Three ways to avoid bias in machine learning

Edd H. English

At this moment in history, when deep learning is being used to improve products and services in many industries, it is important to remember that AI is a tool. It's up to us as humans to decide how that tool should be used. We need to consider the impact of bias in the data, in the algorithms, and in the decisions made by machines.

A recent example of bias in machine learning comes from Microsoft, which was forced to apologize after its team building an AI chat bot named Tay was "taught" some pretty racist ideas by Twitter users over a short period of time. Tay was designed to learn about conversation from human interlocutors on Twitter. Unfortunately, it learned from some pretty unsavory people on Twitter instead!

The researchers at Microsoft had taught Tay with a data set of anonymized Tweets, called a "corpus," and they hadn't filtered it for offensive content. They didn't have a specific goal in mind for their experiments with Tay, but they wanted it to learn conversational skills so they gave it access to Twitter so that it could learn from conversations among human users. By contrast, Google's DeepMind created AlphaGo by studying thousands of games played by human experts first and then adjusting its algorithms accordingly rather than starting with generic knowledge about the game and then seeking out specific examples of play (see the paper).

It's important for companies building artificial intelligence systems not just to build them but also to monitor how they function over time. Here are three ways to help avoid bias in machine learning:

Investigate quickly

Anomalous behavior should be investigated as soon as possible because even if a system isn't performing well enough yet for commercial use, researchers can use these systems as test cases for investigating bias-related issues while there is still time to correct those problems.

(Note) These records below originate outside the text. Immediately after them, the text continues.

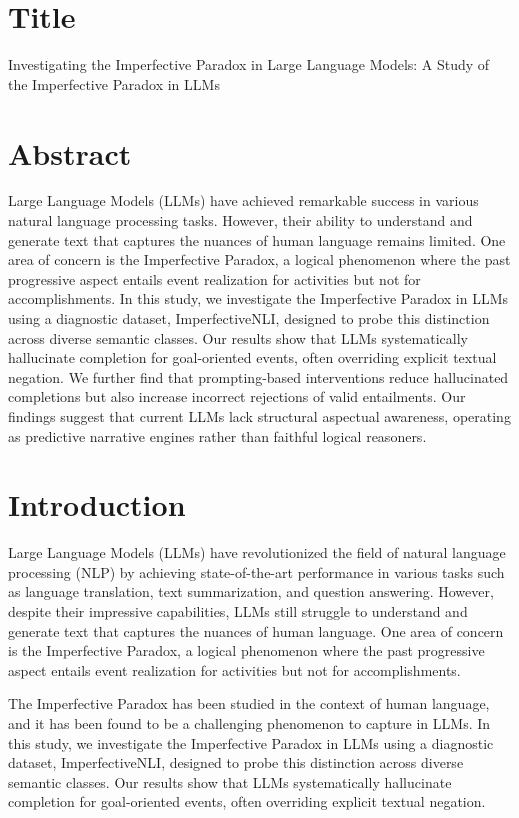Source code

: \documentclass{article}
\begin{document}
\section*{Title}
    \vspace{-0.5cm}
    Investigating the Imperfective Paradox in Large Language Models: A Study of the Imperfective Paradox in LLMs

\section*{Abstract}
    \vspace{-0.5cm}
    Large Language Models (LLMs) have achieved remarkable success in various natural language processing tasks. However, their ability to understand and generate text that captures the nuances of human language remains limited. One area of concern is the Imperfective Paradox, a logical phenomenon where the past progressive aspect entails event realization for activities but not for accomplishments. In this study, we investigate the Imperfective Paradox in LLMs using a diagnostic dataset, ImperfectiveNLI, designed to probe this distinction across diverse semantic classes. Our results show that LLMs systematically hallucinate completion for goal-oriented events, often overriding explicit textual negation. We further find that prompting-based interventions reduce hallucinated completions but also increase incorrect rejections of valid entailments. Our findings suggest that current LLMs lack structural aspectual awareness, operating as predictive narrative engines rather than faithful logical reasoners.

\section*{Introduction}
    \vspace{-0.5cm}
    Large Language Models (LLMs) have revolutionized the field of natural language processing (NLP) by achieving state-of-the-art performance in various tasks such as language translation, text summarization, and question answering. However, despite their impressive capabilities, LLMs still struggle to understand and generate text that captures the nuances of human language. One area of concern is the Imperfective Paradox, a logical phenomenon where the past progressive aspect entails event realization for activities but not for accomplishments.

    The Imperfective Paradox has been studied in the context of human language, and it has been found to be a challenging phenomenon to capture in LLMs. In this study, we investigate the Imperfective Paradox in LLMs using a diagnostic dataset, ImperfectiveNLI, designed to probe this distinction across diverse semantic classes. Our results show that LLMs systematically hallucinate completion for goal-oriented events, often overriding explicit textual negation.
\end{document}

Maintain data transparency

The second way that we can prevent machine learning systems from becoming biased is through transparency about what has been learned. This means being able to distinguish between what has been learned through supervised versus unsupervised learning (i.e., training). A few years ago Google began publishing research about this distinction in its DeepMind blog when it discovered that its systems were developing some troubling biases simply through exposure to too much unsupervised content on YouTube!

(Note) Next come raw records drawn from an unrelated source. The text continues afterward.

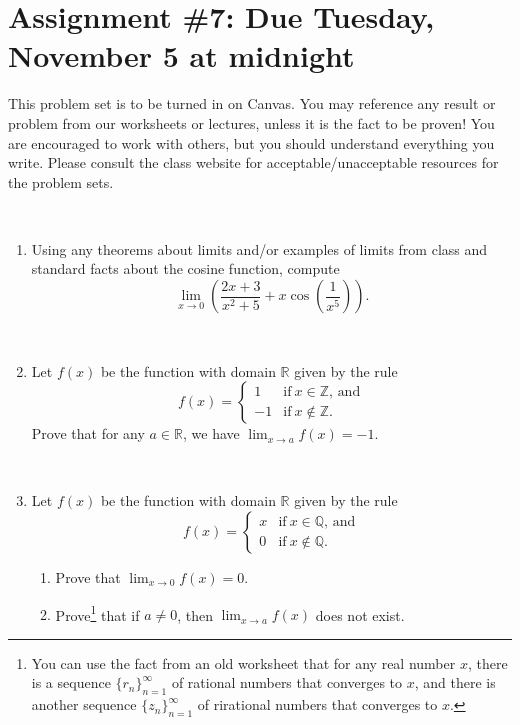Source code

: \documentclass[12pt]{amsart}
\newcommand{\Q}{\mathbb{Q}}
\newcommand{\Z}{\mathbb{Z}}
\newcommand{\R}{\mathbb{R}}
\newcommand{\ds}{\displaystyle}
\newcommand{\showsol}[1]{\def\displaysol{#1}}
\begin{document}
\showsol{1}
	
	\thispagestyle{empty}
	
	\section*{Assignment \#7: Due Tuesday, November 5 at midnight}
	
	This problem set is to be turned in on Canvas. You may reference any result or problem from our worksheets or lectures, unless it is the fact to be proven! You are encouraged to work with others, but you should understand everything you write. Please consult the class website for acceptable/unacceptable resources for the problem sets.
	
	\
	
	

\begin{enumerate}
\item Using any theorems about limits and/or examples of limits from class and standard facts about the cosine function, compute 
\[ \lim_{x\to 0} \left( \frac{2x+3}{x^2+5} + x \cos\left(\frac{1}{x^5}\right)\right). \]

\

	\item Let $f(x)$ be the function with domain $\R$ given by the rule
	\[ f(x) = \begin{cases} 1 &\textrm{if} \ x\in \Z, \, \textrm{and} \\ 
		-1 &\text{if} \ x\notin \Z.\end{cases}\]
		Prove that for any $a\in \R$, we have $\ds\lim_{x \to a} f(x)=-1$.

\

			\item Let $f(x)$ be the function with domain $\R$ given by the rule
	\[ f(x) = \begin{cases} x &\text{if} \ x\in \Q, \, \textrm{and} \\ 
		0 &\text{if} \ x\notin \Q.\end{cases}\]
		\begin{enumerate}
		\item Prove that $\ds\lim_{x \to 0} f(x)=0$.
		\item Prove\footnote{You can use the fact from an old worksheet that for any real number $x$, there is a sequence $\{r_n\}_{n=1}^\infty$ of rational numbers that converges to $x$, and there is another sequence $\{z_n\}_{n=1}^\infty$ of rirational numbers that converges to $x$.} that if $a\neq 0$, then $\ds\lim_{x\to a} f(x)$ does not exist.
	\end{enumerate}		


\end{enumerate}
\end{document}
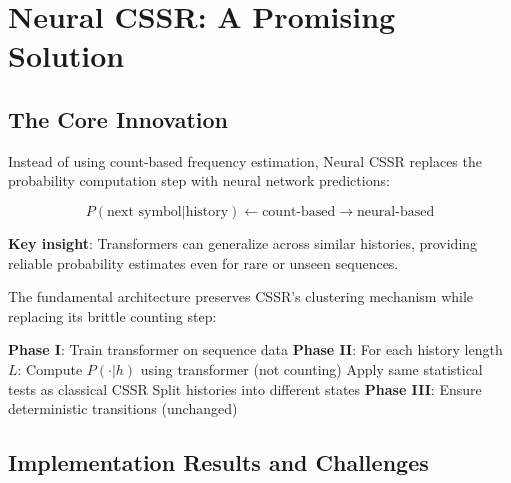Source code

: \documentclass[11pt]{article}
\begin{document}
\section{Neural CSSR: A Promising Solution}

\subsection{The Core Innovation}

\begin{notebox}
Instead of using count-based frequency estimation, Neural CSSR replaces the probability computation step with neural network predictions:

$$P(\text{next symbol} | \text{history}) \leftarrow \text{count-based} \rightarrow \text{neural-based}$$

\textbf{Key insight}: Transformers can generalize across similar histories, providing reliable probability estimates even for rare or unseen sequences.
\end{notebox}

The fundamental architecture preserves CSSR's clustering mechanism while replacing its brittle counting step:

\begin{codebox}
\begin{algorithmic}
\STATE \textbf{Phase I}: Train transformer on sequence data
\STATE \textbf{Phase II}: For each history length $L$:
    \STATE Compute $P(\cdot|h)$ using transformer (not counting)
    \STATE Apply same statistical tests as classical CSSR
        \STATE Split histories into different states
    \ENDIF
\ENDFOR
\STATE \textbf{Phase III}: Ensure deterministic transitions (unchanged)
\end{algorithmic}
\end{codebox}

\subsection{Implementation Results and Challenges}
\end{document}
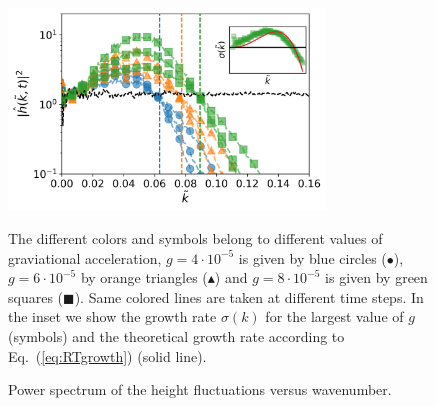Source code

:\begin{figure}
    \centering
    \includegraphics[width=0.75\textwidth]{graphics/Fig_3_new_RTI_spectra_single_color_same_tau_capkc_correct_rescaled_x_axis_inset.png}
    \caption{Power spectrum of the height fluctuations versus wavenumber.} The different colors and symbols belong to different values of graviational acceleration, $g=4\cdot 10^{-5}$ is given by blue circles (\textcolor{pyblue}{$\bullet$}), $g=6\cdot 10^{-5}$ by orange triangles (\textcolor{pyorange}{$\blacktriangle$}) and $g=8\cdot 10^{-5}$ is given by green squares (\textcolor{pygreen}{$\blacksquare$}). Same colored lines are taken at different time steps. In the inset we show the growth rate $\sigma(k)$ for the largest value of $g$ (symbols) and the theoretical growth rate according to Eq.~(\ref{eq:RTgrowth}) (solid line).
    \label{fig:RTI}
\end{figure}

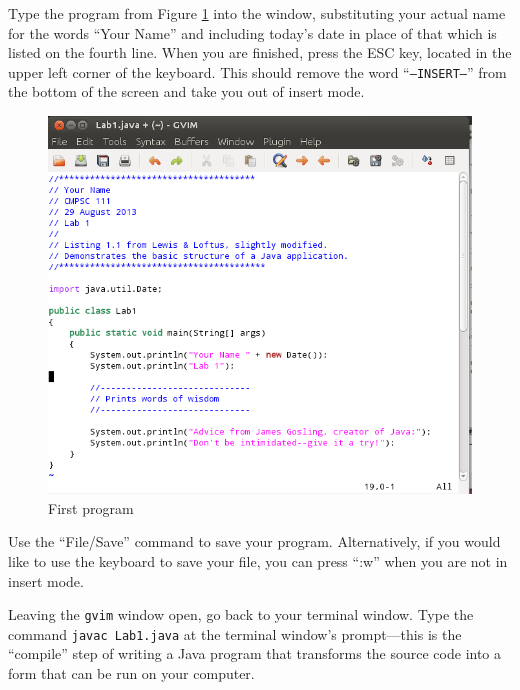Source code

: Type the program from Figure \ref{lab1prog} into the window, substituting your actual name for the words ``Your Name''
and including today's date in place of that which is listed on the fourth line. When you are finished, press the ESC
key, located in the upper left corner of the keyboard.  This should remove the word ``{\tt --INSERT--}'' from the bottom
of the screen and take you out of insert mode.

\begin{figure}[htbp]
  \centering
  \includegraphics[width=5.8in]{images/lab1prog}
  \caption{First program}
  \label{lab1prog}
\end{figure}

Use the ``File/Save'' command to save your program. Alternatively, if you would like to use the keyboard to save your
file, you can press ``:w'' when you are not in insert mode.


Leaving the {\tt gvim} window open, go back to your terminal window. Type the command {\tt javac Lab1.java} at the
terminal window's prompt---this is the ``compile'' step of writing a Java program that transforms the source code into a
form that can be run on your computer.

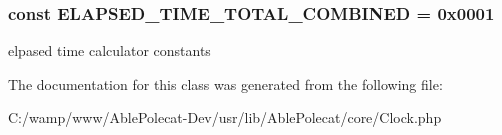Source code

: \subsubsection[{E\+L\+A\+P\+S\+E\+D\+\_\+\+T\+I\+M\+E\+\_\+\+T\+O\+T\+A\+L\+\_\+\+C\+O\+M\+B\+I\+N\+E\+D}]{\setlength{\rightskip}{0pt plus 5cm}const E\+L\+A\+P\+S\+E\+D\+\_\+\+T\+I\+M\+E\+\_\+\+T\+O\+T\+A\+L\+\_\+\+C\+O\+M\+B\+I\+N\+E\+D = 0x0001}\label{class_able_polecat___clock_a88569a59df69a0777e5206c28facbf63}
elpased time calculator constants 

The documentation for this class was generated from the following file\+:\begin{DoxyCompactItemize}
\item 
C\+:/wamp/www/\+Able\+Polecat-\/\+Dev/usr/lib/\+Able\+Polecat/core/Clock.\+php\end{DoxyCompactItemize}
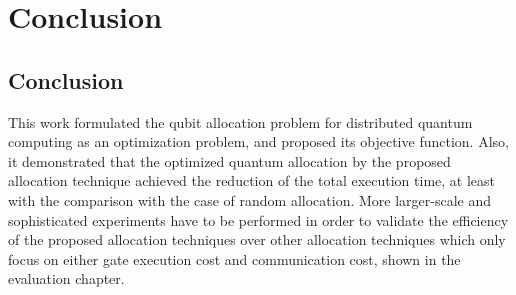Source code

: \chapter{Conclusion}
\label{conclusion}
\section{Conclusion}
This work formulated the qubit allocation problem for distributed quantum computing as an optimization problem, and proposed its objective function.  Also, it demonstrated that the optimized quantum allocation by the proposed allocation technique achieved the reduction of the total execution time, at least with the comparison with the case of random allocation.  More larger-scale and sophisticated experiments have to be performed in order to validate the efficiency of the proposed allocation techniques over other allocation techniques which only focus on either gate execution cost and communication cost, shown in the evaluation chapter.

Improve research responsibility

The third way we can avoid bias involves social responsibility on the part of artificial intelligence researchers and engineers who are building these systems: It is incumbent upon them not only not just not build biased AI but also not just make sure their systems are being used appropriately but also make sure their systems aren't being misused or abused once they are deployed commercially or otherwise adopted into existing environments.